What is expected: Your answer must be an exact copy of the records, minus any pictures.

[Source texts of formatted documents]
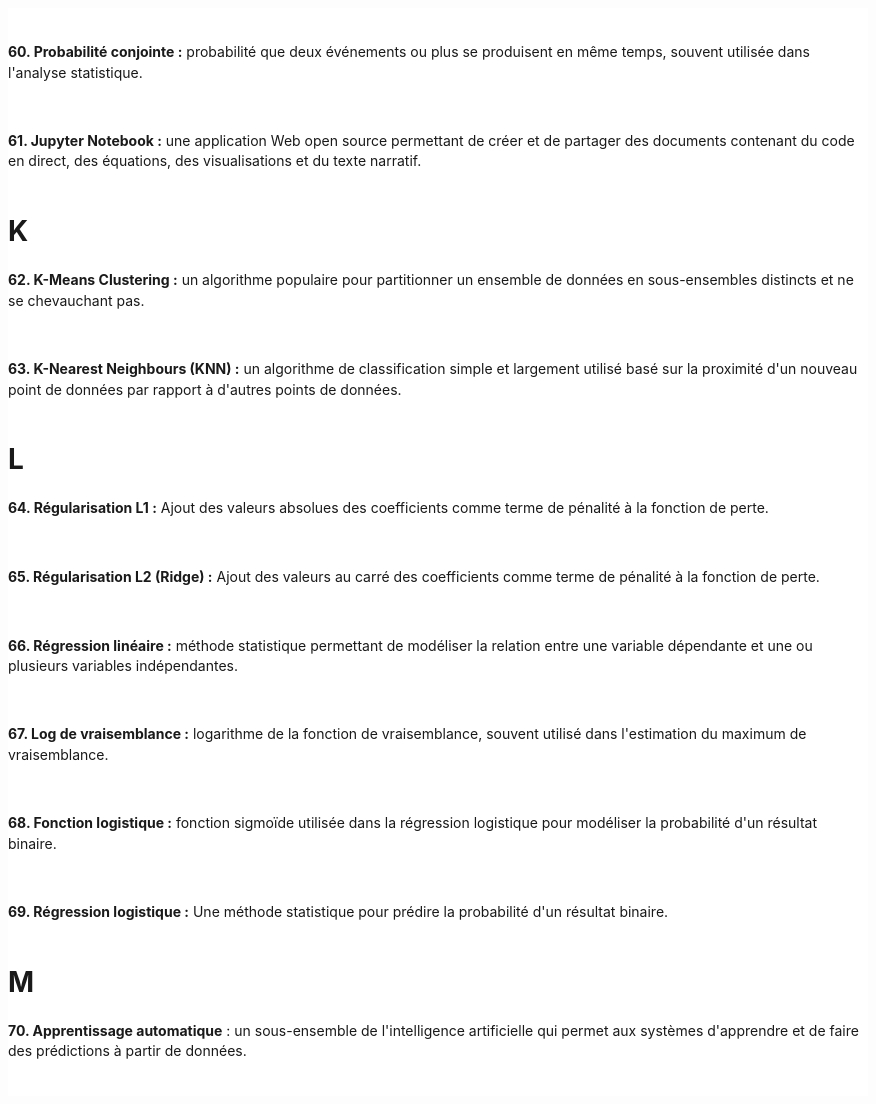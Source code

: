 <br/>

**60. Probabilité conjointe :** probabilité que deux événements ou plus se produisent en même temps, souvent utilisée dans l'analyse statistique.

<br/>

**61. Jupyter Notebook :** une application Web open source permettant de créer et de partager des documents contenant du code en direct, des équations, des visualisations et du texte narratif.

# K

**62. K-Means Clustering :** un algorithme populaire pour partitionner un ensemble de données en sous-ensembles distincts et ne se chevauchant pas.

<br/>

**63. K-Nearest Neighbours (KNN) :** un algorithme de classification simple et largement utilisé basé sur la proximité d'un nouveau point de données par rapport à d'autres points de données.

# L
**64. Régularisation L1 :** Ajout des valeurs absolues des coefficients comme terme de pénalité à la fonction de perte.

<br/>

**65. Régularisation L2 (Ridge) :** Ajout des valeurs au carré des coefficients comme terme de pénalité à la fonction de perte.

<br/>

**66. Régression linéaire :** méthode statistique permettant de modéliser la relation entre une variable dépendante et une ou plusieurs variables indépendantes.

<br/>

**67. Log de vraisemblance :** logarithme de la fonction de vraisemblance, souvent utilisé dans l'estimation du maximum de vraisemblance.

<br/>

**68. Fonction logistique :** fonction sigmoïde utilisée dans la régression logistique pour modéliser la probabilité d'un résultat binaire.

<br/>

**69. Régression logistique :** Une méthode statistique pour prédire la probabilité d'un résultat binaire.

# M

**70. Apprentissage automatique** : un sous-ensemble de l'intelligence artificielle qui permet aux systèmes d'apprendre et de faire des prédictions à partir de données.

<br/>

Exercise answer:
Source code

: <br/>

**60. Probabilité conjointe :** probabilité que deux événements ou plus se produisent en même temps, souvent utilisée dans l'analyse statistique.

<br/>

**61. Jupyter Notebook :** une application Web open source permettant de créer et de partager des documents contenant du code en direct, des équations, des visualisations et du texte narratif.

# K

**62. K-Means Clustering :** un algorithme populaire pour partitionner un ensemble de données en sous-ensembles distincts et ne se chevauchant pas.

<br/>

**63. K-Nearest Neighbours (KNN) :** un algorithme de classification simple et largement utilisé basé sur la proximité d'un nouveau point de données par rapport à d'autres points de données.

# L
**64. Régularisation L1 :** Ajout des valeurs absolues des coefficients comme terme de pénalité à la fonction de perte.

<br/>

**65. Régularisation L2 (Ridge) :** Ajout des valeurs au carré des coefficients comme terme de pénalité à la fonction de perte.

<br/>

**66. Régression linéaire :** méthode statistique permettant de modéliser la relation entre une variable dépendante et une ou plusieurs variables indépendantes.

<br/>

**67. Log de vraisemblance :** logarithme de la fonction de vraisemblance, souvent utilisé dans l'estimation du maximum de vraisemblance.

<br/>

**68. Fonction logistique :** fonction sigmoïde utilisée dans la régression logistique pour modéliser la probabilité d'un résultat binaire.

<br/>

**69. Régression logistique :** Une méthode statistique pour prédire la probabilité d'un résultat binaire.

# M

**70. Apprentissage automatique** : un sous-ensemble de l'intelligence artificielle qui permet aux systèmes d'apprendre et de faire des prédictions à partir de données.

<br/>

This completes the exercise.